日本の漫画界にラブコメを定着させた一人である柳沢きみお。キャリアといい実績といい大御所といっても差し支えないのだけど、そう呼べないのはいつまで経ってもヘタクソな絵と、内容が説教か下世話か下ネタかつワンパターンな展開ばかりで幅広い年齢から支持されているような名作がないからか。
ドラマ化した特命係長だって設定からありがちだし、少しも面白い物ではない。唯一、最後まで楽しく読めたのはスキマで知った東京BJだけ。
氏のライフワークである大市民は、日本的なダンディズムと大人の余裕と見解を見せてくれていたが、巻が進むごとに文句と愚痴だらけとなり、酔って居酒屋でメートルぶち上げるサラリーマンの戯言レベルまで落ちてしまった。
ホリエモンをやたらと敵視していたのは金を持っている者への嫉妬なんだろうなあというのも透けていたのが哀れ。
散々嫌っていたネットと携帯電話(スマホ)にどっぷりハマっているのも過去のイキり続けた発言からすると情けなさがあるが、人は変わるものだし、死という最大最恐のイベントを身近に感じたら恥や外聞よりも実をとってしまうのは仕方がないというもの。

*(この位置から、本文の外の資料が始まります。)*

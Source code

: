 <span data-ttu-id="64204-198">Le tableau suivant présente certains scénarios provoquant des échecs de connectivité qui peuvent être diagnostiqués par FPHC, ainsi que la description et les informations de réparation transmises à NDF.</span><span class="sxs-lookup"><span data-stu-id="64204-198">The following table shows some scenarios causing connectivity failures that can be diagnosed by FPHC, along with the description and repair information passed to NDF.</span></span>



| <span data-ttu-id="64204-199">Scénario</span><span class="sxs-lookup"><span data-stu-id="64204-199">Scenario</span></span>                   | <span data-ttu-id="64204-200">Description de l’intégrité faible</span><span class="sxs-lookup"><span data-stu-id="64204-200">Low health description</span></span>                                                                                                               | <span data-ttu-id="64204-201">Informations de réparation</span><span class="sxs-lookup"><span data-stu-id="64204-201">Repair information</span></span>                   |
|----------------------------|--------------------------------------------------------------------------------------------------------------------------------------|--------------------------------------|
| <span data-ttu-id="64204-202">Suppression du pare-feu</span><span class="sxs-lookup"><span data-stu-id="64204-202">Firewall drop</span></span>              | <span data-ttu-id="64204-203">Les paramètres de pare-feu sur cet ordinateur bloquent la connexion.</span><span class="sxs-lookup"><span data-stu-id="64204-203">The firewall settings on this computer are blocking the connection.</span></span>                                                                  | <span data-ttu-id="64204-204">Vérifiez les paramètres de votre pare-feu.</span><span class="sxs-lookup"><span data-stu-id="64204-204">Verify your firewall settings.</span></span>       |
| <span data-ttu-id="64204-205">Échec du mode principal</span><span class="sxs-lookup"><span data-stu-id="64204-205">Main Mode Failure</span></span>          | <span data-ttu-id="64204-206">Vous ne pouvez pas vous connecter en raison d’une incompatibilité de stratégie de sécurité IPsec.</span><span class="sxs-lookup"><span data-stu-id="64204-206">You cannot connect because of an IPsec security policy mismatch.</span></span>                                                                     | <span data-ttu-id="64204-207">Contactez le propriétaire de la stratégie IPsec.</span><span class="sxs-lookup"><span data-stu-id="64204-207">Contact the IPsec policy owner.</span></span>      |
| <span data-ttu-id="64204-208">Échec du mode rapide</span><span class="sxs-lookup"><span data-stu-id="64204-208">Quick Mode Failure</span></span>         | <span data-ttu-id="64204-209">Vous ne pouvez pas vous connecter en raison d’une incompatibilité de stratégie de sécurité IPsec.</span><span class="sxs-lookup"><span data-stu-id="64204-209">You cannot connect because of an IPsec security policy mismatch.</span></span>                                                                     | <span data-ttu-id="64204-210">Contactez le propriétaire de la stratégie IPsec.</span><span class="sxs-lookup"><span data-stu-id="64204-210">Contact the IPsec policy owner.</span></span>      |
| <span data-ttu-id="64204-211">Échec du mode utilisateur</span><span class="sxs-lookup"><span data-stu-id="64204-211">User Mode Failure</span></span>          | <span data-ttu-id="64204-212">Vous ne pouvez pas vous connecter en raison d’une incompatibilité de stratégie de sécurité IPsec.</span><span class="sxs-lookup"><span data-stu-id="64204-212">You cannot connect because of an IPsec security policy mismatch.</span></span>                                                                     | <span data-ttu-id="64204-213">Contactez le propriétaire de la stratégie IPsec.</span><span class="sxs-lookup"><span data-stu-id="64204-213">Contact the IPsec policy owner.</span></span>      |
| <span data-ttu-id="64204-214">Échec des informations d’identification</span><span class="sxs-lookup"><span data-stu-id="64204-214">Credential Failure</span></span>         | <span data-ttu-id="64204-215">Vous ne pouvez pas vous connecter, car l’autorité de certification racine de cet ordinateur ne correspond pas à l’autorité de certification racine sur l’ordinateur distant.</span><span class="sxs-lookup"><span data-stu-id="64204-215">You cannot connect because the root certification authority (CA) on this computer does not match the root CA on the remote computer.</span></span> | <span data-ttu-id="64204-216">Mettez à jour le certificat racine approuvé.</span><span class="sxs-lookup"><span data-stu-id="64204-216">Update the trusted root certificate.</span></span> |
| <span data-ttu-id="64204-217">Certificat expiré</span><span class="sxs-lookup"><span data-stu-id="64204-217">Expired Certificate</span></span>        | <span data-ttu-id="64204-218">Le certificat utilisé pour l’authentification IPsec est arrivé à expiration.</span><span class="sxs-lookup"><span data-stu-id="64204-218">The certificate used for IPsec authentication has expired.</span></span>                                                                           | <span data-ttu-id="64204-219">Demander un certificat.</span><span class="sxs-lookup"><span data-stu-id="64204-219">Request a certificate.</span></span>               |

このがん闘病記は大市民の地続きではあるけど、酒と世相への愚痴を廃しているので珍しく落ち着いたトーンで描かれている。しかし、リンパへ転移がわかり、抗がん剤を拒否したあたりからまたしても恨み節と虚無が……年をとると楽しいことなどひとつもないという発言は病気が言わせているのだろうか?